The commercial register is due for an overhaul to bring it up to date. The plan is to establish a central electronic data pool supported by a uniform software system. From a data protection perspective, we particularly welcome the introduction of a right to be forgotten that is in conformity with the requirements of the commercial register.
In future, records in the commercial register will be entered directly in electronic form into a central data pool and published on the internet. When this happens, the Central Business Names Index Zefix will become obsolete. A legal basis shall be provided in the draft law covering the continued use of the social security number in the commercial register. As a result, data will be updated automatically and the obligation to notify a change of name or nationality will no longer be applicable. Social security numbers will neither be disclosed nor published. Nevertheless, we have criticized the lack of detail regarding the category of persons who may be granted access to those numbers.

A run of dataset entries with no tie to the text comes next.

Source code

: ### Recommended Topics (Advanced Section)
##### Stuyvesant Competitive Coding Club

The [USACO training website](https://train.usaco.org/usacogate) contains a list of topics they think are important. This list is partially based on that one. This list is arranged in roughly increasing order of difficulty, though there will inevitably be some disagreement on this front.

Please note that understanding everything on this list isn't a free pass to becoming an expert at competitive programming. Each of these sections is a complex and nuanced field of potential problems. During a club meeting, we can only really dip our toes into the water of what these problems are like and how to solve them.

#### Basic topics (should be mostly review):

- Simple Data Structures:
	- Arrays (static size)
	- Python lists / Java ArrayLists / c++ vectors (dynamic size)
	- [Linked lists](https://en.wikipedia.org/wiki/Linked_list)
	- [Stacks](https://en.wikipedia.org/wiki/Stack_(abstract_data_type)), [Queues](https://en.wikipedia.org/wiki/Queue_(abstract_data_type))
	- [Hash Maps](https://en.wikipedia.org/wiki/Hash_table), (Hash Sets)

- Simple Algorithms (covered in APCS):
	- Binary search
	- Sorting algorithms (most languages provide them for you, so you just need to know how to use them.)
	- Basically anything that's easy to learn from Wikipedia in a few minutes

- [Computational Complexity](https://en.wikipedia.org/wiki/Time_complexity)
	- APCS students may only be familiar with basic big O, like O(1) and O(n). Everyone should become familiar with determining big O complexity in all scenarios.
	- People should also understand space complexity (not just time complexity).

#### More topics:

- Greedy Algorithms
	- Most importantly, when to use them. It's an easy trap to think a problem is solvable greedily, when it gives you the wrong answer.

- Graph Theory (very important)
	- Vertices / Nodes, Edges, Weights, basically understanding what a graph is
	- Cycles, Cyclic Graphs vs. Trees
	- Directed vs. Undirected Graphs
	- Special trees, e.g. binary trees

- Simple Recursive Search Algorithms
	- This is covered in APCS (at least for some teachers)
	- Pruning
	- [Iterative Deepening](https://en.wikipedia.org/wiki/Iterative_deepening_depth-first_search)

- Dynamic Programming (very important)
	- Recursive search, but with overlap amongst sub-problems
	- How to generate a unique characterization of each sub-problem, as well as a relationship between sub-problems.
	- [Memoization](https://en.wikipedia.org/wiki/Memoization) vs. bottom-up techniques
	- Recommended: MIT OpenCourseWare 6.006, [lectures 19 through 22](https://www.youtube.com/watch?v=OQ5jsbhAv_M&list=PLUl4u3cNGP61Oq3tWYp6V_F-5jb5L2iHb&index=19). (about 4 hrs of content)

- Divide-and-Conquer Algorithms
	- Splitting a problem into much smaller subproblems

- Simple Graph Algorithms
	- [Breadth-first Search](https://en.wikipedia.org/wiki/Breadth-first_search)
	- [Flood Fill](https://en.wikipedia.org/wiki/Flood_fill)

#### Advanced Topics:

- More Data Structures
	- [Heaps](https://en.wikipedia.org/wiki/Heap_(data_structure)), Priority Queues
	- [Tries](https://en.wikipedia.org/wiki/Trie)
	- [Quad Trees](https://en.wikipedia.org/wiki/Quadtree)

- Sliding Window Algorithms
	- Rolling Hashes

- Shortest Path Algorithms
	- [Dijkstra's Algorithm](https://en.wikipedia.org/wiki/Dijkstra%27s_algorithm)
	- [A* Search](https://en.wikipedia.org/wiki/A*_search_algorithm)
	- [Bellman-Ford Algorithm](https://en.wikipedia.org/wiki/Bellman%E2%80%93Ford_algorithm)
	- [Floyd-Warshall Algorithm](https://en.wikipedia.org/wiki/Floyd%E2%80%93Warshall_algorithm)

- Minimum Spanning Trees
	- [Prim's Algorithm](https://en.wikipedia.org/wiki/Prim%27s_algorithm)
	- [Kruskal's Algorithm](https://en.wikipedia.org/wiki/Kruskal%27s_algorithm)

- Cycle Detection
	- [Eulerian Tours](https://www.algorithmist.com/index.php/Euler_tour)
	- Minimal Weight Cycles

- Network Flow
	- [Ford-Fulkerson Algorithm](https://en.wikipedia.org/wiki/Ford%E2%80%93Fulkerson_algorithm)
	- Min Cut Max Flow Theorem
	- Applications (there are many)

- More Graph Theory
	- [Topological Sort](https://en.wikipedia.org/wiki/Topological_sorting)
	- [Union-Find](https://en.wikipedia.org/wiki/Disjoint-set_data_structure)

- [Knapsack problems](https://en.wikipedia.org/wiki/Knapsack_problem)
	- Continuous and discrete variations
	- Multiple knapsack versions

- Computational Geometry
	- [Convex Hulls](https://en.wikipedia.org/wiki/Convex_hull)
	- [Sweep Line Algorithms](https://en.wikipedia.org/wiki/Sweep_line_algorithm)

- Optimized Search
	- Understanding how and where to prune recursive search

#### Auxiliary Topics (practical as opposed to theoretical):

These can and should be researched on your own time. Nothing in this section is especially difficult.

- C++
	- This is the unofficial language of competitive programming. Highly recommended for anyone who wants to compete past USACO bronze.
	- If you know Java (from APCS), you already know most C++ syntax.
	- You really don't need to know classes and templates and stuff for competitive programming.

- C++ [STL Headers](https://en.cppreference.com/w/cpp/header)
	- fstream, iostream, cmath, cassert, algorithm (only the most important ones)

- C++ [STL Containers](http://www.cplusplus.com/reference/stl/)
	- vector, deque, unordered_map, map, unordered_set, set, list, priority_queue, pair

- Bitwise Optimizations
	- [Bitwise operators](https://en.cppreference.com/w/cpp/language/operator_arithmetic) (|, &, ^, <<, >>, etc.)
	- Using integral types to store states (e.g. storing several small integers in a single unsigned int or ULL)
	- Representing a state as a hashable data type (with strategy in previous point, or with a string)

The reorganization of the commercial register is designed to facilitate cooperation between the different authorities. If one authority requests assistance from another, and provided that there are no confidentiality restrictions, it should be possible to see entries that have been entered into the commercial register by other departments or agencies. To facilitate identification, the register of persons will be attached to the commercial register. The bill did not specify at the time of our examination the exact data fields in the register of persons that will be accessible. We therefore pointed out that federal agencies should only grant online access to particularly sensitive personal data if sufficiently detailed legal regulations have been put in place.
During inter-ministerial consultations, we once again pointed out the problems associated with publishing data from the commercial register on the internet without any time limitation. We have long argued that there is a real need here to weigh up the different interests at stake. The public interest in having online access to old economic data (e.g. data about a dissolved company after the expiry of the statute of limitations) needs to be balanced against the private interest of the person concerned in having this data removed from the internet. There are other publication channels that satisfy the principle of proportionality better than the internet.
The Federal Office of Justice accepted our objections. The bill that will now go forward into the consultation process includes a new clause on the right to be forgotten which is adapted to commercial register legislation. We welcome this adaptation and will follow developments with interest. Further information on this subject can be found in section 1.8.3 of the current Report on activities.